> _Listed records_:
===

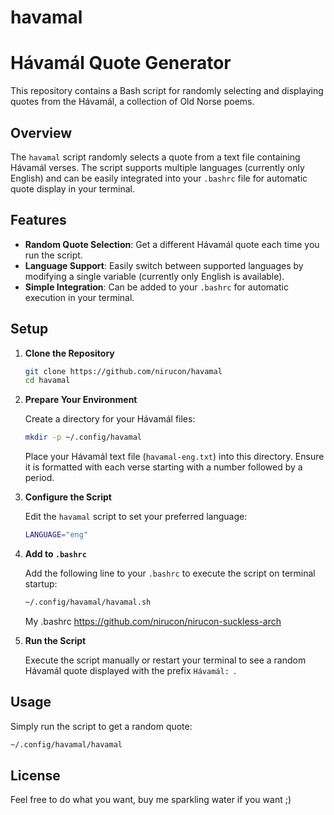 # havamal

# Hávamál Quote Generator

This repository contains a Bash script for randomly selecting and displaying quotes from the Hávamál, a collection of Old Norse poems.

## Overview

The `havamal` script randomly selects a quote from a text file containing Hávamál verses. The script supports multiple languages (currently only English) and can be easily integrated into your `.bashrc` file for automatic quote display in your terminal.

## Features

- **Random Quote Selection**: Get a different Hávamál quote each time you run the script.
- **Language Support**: Easily switch between supported languages by modifying a single variable (currently only English is available).
- **Simple Integration**: Can be added to your `.bashrc` for automatic execution in your terminal.

## Setup

1. **Clone the Repository**

   ```bash
   git clone https://github.com/nirucon/havamal
   cd havamal
   ```

2. **Prepare Your Environment**

   Create a directory for your Hávamál files:

   ```bash
   mkdir -p ~/.config/havamal
   ```

   Place your Hávamál text file (`havamal-eng.txt`) into this directory. Ensure it is formatted with each verse starting with a number followed by a period.

3. **Configure the Script**

   Edit the `havamal` script to set your preferred language:

   ```bash
   LANGUAGE="eng"
   ```

4. **Add to `.bashrc`**

   Add the following line to your `.bashrc` to execute the script on terminal startup:

   ```bash
   ~/.config/havamal/havamal.sh
   ```
   My .bashrc https://github.com/nirucon/nirucon-suckless-arch

5. **Run the Script**

   Execute the script manually or restart your terminal to see a random Hávamál quote displayed with the prefix `Hávamál: `.

## Usage

Simply run the script to get a random quote:

```bash
~/.config/havamal/havamal
```

## License

Feel free to do what you want, buy me sparkling water if you want ;)
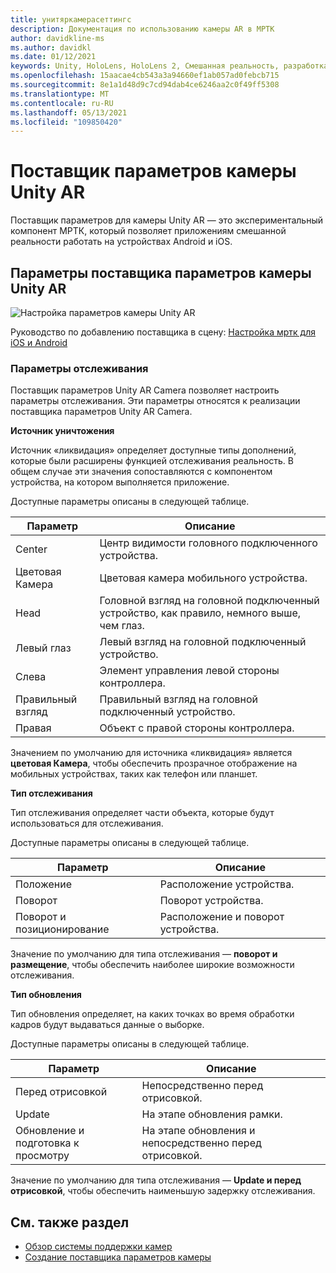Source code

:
 ```yaml
---
title: унитяркамерасеттингс
description: Документация по использованию камеры AR в МРТК
author: davidkline-ms
ms.author: davidkl
ms.date: 01/12/2021
keywords: Unity, HoloLens, HoloLens 2, Смешанная реальность, разработка, МРТК, AR Camera,
ms.openlocfilehash: 15aacae4cb543a3a94660ef1ab057ad0febcb715
ms.sourcegitcommit: 8e1a1d48d9c7cd94dab4ce6246aa2c0f49ff5308
ms.translationtype: MT
ms.contentlocale: ru-RU
ms.lasthandoff: 05/13/2021
ms.locfileid: "109850420"
---
```

# <a name="unity-ar-camera-settings-provider"></a>Поставщик параметров камеры Unity AR

Поставщик параметров для камеры Unity AR — это экспериментальный компонент МРТК, который позволяет приложениям смешанной реальности работать на устройствах Android и iOS.

## <a name="unity-ar-camera-settings-provider-options"></a>Параметры поставщика параметров камеры Unity AR

![Настройка параметров камеры Unity AR](../images/camera-system/UnityArSettingsConfiguration.png)

Руководство по добавлению поставщика в сцену: [Настройка мртк для iOS и Android](../../supported-devices/using-ar-foundation.md)

### <a name="tracking-settings"></a>Параметры отслеживания

Поставщик параметров Unity AR Camera позволяет настроить параметры отслеживания. Эти параметры относятся к реализации поставщика параметров Unity AR Camera.

**Источник уничтожения**

Источник «ликвидация» определяет доступные типы дополнений, которые были расширены функцией отслеживания реальность. В общем случае эти значения сопоставляются с компонентом устройства, на котором выполняется приложение.

Доступные параметры описаны в следующей таблице.

| Параметр | Описание |
| --- | --- |
| Center | Центр видимости головного подключенного устройства. |
| Цветовая Камера | Цветовая камера мобильного устройства. |
| Head | Головной взгляд на головной подключенный устройство, как правило, немного выше, чем глаз. |
| Левый глаз | Левый взгляд на головной подключенный устройство. |
| Слева | Элемент управления левой стороны контроллера. |
| Правильный взгляд | Правильный взгляд на головной подключенный устройство. |
| Правая | Объект с правой стороны контроллера. |

Значением по умолчанию для источника «ликвидация» является **цветовая Камера**, чтобы обеспечить прозрачное отображение на мобильных устройствах, таких как телефон или планшет.

**Тип отслеживания**

Тип отслеживания определяет части объекта, которые будут использоваться для отслеживания.

Доступные параметры описаны в следующей таблице.

| Параметр | Описание |
| --- | --- |
| Положение | Расположение устройства. |
| Поворот | Поворот устройства. |
| Поворот и позиционирование | Расположение и поворот устройства. |

Значение по умолчанию для типа отслеживания — **поворот и размещение**, чтобы обеспечить наиболее широкие возможности отслеживания.

**Тип обновления**

Тип обновления определяет, на каких точках во время обработки кадров будут выдаваться данные о выборке.

Доступные параметры описаны в следующей таблице.

| Параметр | Описание |
| --- | --- |
| Перед отрисовкой | Непосредственно перед отрисовкой. |
| Update | На этапе обновления рамки. |
| Обновление и подготовка к просмотру | На этапе обновления и непосредственно перед отрисовкой. |

Значение по умолчанию для типа отслеживания — **Update и перед отрисовкой**, чтобы обеспечить наименьшую задержку отслеживания.

## <a name="see-also"></a>См. также раздел

- [Обзор системы поддержки камер](camera-system-overview.md)
- [Создание поставщика параметров камеры](create-settings-provider.md)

===

> _Problem to solve_:
Transcribe, exactly and without additions, the lines of the records above, beginning with the line that contains "Руководство по добавлению" and ending with the line that contains "правой стороны контроллера. |", both included.

> _Output for this exercise_:
Руководство по добавлению поставщика в сцену: [Настройка мртк для iOS и Android](../../supported-devices/using-ar-foundation.md)

### <a name="tracking-settings"></a>Параметры отслеживания

Поставщик параметров Unity AR Camera позволяет настроить параметры отслеживания. Эти параметры относятся к реализации поставщика параметров Unity AR Camera.

**Источник уничтожения**

Источник «ликвидация» определяет доступные типы дополнений, которые были расширены функцией отслеживания реальность. В общем случае эти значения сопоставляются с компонентом устройства, на котором выполняется приложение.

Доступные параметры описаны в следующей таблице.

| Параметр | Описание |
| --- | --- |
| Center | Центр видимости головного подключенного устройства. |
| Цветовая Камера | Цветовая камера мобильного устройства. |
| Head | Головной взгляд на головной подключенный устройство, как правило, немного выше, чем глаз. |
| Левый глаз | Левый взгляд на головной подключенный устройство. |
| Слева | Элемент управления левой стороны контроллера. |
| Правильный взгляд | Правильный взгляд на головной подключенный устройство. |
| Правая | Объект с правой стороны контроллера. |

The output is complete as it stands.